Sadly, a gas tax in Washington State has no impact on the smoke blowing down from Canada to pollute the Puget Sound region. But that didn’t stop our governor. Last week, as our state was blanketed in smoke and haze from forest fires, Inslee surrounded himself with children on a smoky playground scene, claiming the virtues of his latest gas tax initiative at a press conference. The smoke from this week’s wildfires in Canada (a country that already embraces a carbon tax) is hardly related to combustion engine emissions. Connecting the smoke from wildfires with a gas tax is simply misleading and dishonest.


According to Todd Myers from the Washington Policy Center, “the tax would start at 20 cents per gallon and increase about six percent per year (3.5% plus inflation). In 2029, the tax would be about 36 cents per gallon.” The idea of imposing a tax on gas and carbon emissions has been on the Democrat’s minds for a while now, as they worked to try and pass it as an initiative in 2016. I-732, or the Washington Carbon Emission Tax and Sales Tax Reduction, was overwhelming rejected by voters, losing 59.25% to 40.75%. Thankfully, we are happy to report that SB 6203, a bill that would create a gas tax, failed to pass the state Senate this year. Now, Democrat leaders have pushed for it to be on the ballot again as an initiative.

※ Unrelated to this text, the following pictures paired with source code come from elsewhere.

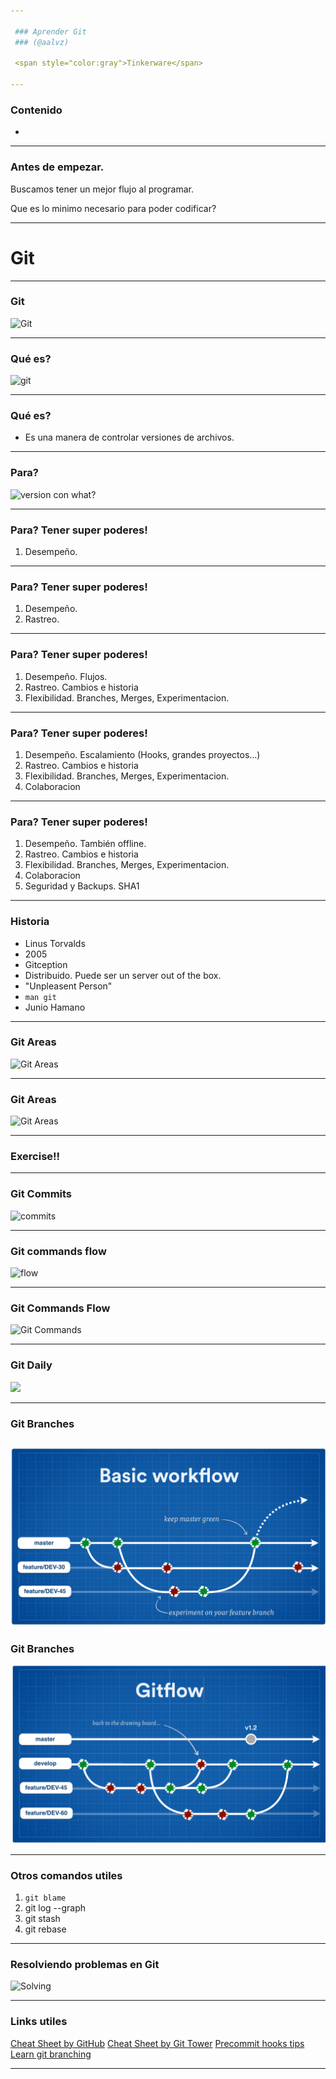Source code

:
 ```yaml
---

 ### Aprender Git
 ### (@aalvz)

 <span style="color:gray">Tinkerware</span>

---
```


 ### Contenido

 - 

---

 ### Antes de empezar.

 Buscamos tener un mejor flujo al programar.

 Que es lo minimo necesario para poder codificar?

---

  # Git

---

  ### Git

  ![Git](https://camo.githubusercontent.com/67de5c81cc8c4207059c239ad08454188b9d0ed3/687474703a2f2f6368726973706562626c652e636f6d2f706f7374732f31312f6769742d72656c6967696f6e2e6a7067)

---

 ### Qué es?
 ![git](https://images-cdn.9gag.com/photo/aynmL0X_700b.jpg)

---

 ### Qué es?

 - Es una manera de controlar versiones de archivos.

---

 ### Para?

 ![version con what?](http://smutch.github.io/VersionControlTutorial/_images/vc-xkcd.jpg)

---


 ### Para? Tener super poderes!

 1. Desempeño.

---

 ### Para? Tener super poderes!

 1. Desempeño.
 2. Rastreo.

---

 ### Para? Tener super poderes!

 1. Desempeño. Flujos. 
 2. Rastreo. Cambios e historia
 3. Flexibilidad. Branches, Merges, Experimentacion. 

---

 ### Para? Tener super poderes!

 1. Desempeño. Escalamiento (Hooks, grandes proyectos...)
 2. Rastreo. Cambios e historia
 3. Flexibilidad. Branches, Merges, Experimentacion.
 4. Colaboracion

---

 ### Para? Tener super poderes!

 1. Desempeño. También offline. 
 2. Rastreo. Cambios e historia
 3. Flexibilidad. Branches, Merges, Experimentacion.
 4. Colaboracion
 5. Seguridad y Backups. SHA1

---

  ### Historia

  - Linus Torvalds
  - 2005
  - Gitception
  - Distribuido. Puede ser un server out of the box.
  - "Unpleasent Person"
  - `man git`
  - Junio Hamano

---

 ### Git Areas

 ![Git Areas](https://git-scm.com/images/about/index1@2x.png)

---

 ### Git Areas

 ![Git Areas](https://asanzdiego.github.io/curso-git-github-markdown-2016/slides/img/git-all-areas-estrecho-bis.png)

---

  ### Exercise!!

---

  ### Git Commits

  ![commits](https://imgs.xkcd.com/comics/git_commit.png)

---

  ### Git commands flow

  ![flow](https://camo.githubusercontent.com/e5bc854447ea2ca92b375117294007a1c496ac36/68747470733a2f2f7777772e73696c766572706561732e6f72672f696d616765732f6769745f657665727468696e675f69735f6c6f63616c2e706e67)

---

 ### Git Commands Flow

 ![Git Commands](https://camo.githubusercontent.com/6d599db858665e9813a8103f356678c8c5e4e3e4/687474703a2f2f6934332e74696e797069632e636f6d2f32726d773769782e706e67)
 
---

 ### Git Daily
 ![](https://image.slidesharecdn.com/gameplanapp-simple-daily-git-workflow1-120403121618-phpapp01/95/simple-daily-workflow-with-git-1-728.jpg?cb=1333455417)

---


 ### Git Branches

 ![Git branches](assets/gitnormalbranches.png)
---

 ### Git Branches

 ![Git branches](assets/gitbranches.png)

---

  ### Otros comandos utiles

  1. `git blame`
  2. git log --graph
  3. git stash
  4. git rebase

---

  ### Resolviendo problemas en Git
  ![Solving](https://pbs.twimg.com/media/BjSirHmCAAArx_l.png:large)

---

 ### Links utiles

  [Cheat Sheet by GitHub](https://services.github.com/on-demand/downloads/github-git-cheat-sheet.pdf)
  [Cheat Sheet by Git Tower](https://www.git-tower.com/blog/git-cheat-sheet/)
  [Precommit hooks tips](http://codeinthehole.com/tips/tips-for-using-a-git-pre-commit-hook/)
  [Learn git branching](https://learngitbranching.js.org/)
  

---
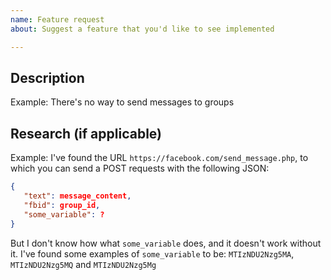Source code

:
 ```yaml
---
name: Feature request
about: Suggest a feature that you'd like to see implemented

---
```


## Description
Example: There's no way to send messages to groups

## Research (if applicable)
Example: I've found the URL `https://facebook.com/send_message.php`, to which you can send a POST requests with the following JSON:
```json
{
   "text": message_content,
   "fbid": group_id,
   "some_variable": ?
}
```
But I don't know how what `some_variable` does, and it doesn't work without it. I've found some examples of `some_variable` to be: `MTIzNDU2Nzg5MA`, `MTIzNDU2Nzg5MQ` and `MTIzNDU2Nzg5Mg`
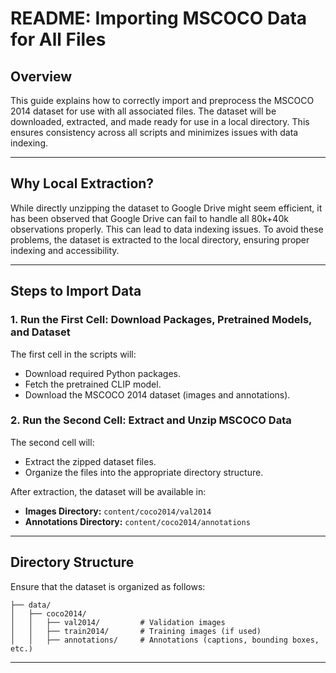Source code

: # README: Importing MSCOCO Data for All Files

## Overview
This guide explains how to correctly import and preprocess the MSCOCO 2014 dataset for use with all associated files. The dataset will be downloaded, extracted, and made ready for use in a local directory. This ensures consistency across all scripts and minimizes issues with data indexing.

---

## Why Local Extraction?
While directly unzipping the dataset to Google Drive might seem efficient, it has been observed that Google Drive can fail to handle all 80k+40k observations properly. This can lead to data indexing issues. To avoid these problems, the dataset is extracted to the local directory, ensuring proper indexing and accessibility.

---

## Steps to Import Data

### 1. Run the First Cell: Download Packages, Pretrained Models, and Dataset
The first cell in the scripts will:
- Download required Python packages.
- Fetch the pretrained CLIP model.
- Download the MSCOCO 2014 dataset (images and annotations).

### 2. Run the Second Cell: Extract and Unzip MSCOCO Data
The second cell will:
- Extract the zipped dataset files.
- Organize the files into the appropriate directory structure.

After extraction, the dataset will be available in:
- **Images Directory:** `content/coco2014/val2014`
- **Annotations Directory:** `content/coco2014/annotations`

---

## Directory Structure
Ensure that the dataset is organized as follows:
```
├── data/
│   ├── coco2014/
│   │   ├── val2014/         # Validation images
│   │   ├── train2014/       # Training images (if used)
│   │   ├── annotations/     # Annotations (captions, bounding boxes, etc.)
```

---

A gas tax was soundly rejected by Washington voters in 2016 and fell flat in the legislature earlier this year. Yet “Captain Planet” and the rest of those advocating for a gas tax are still trying to find a way to force its creation, this time as another initiative. Voters should do what they did in 2016 and vote no on a gas tax (I-1631 when it appears on ballots across the state this November.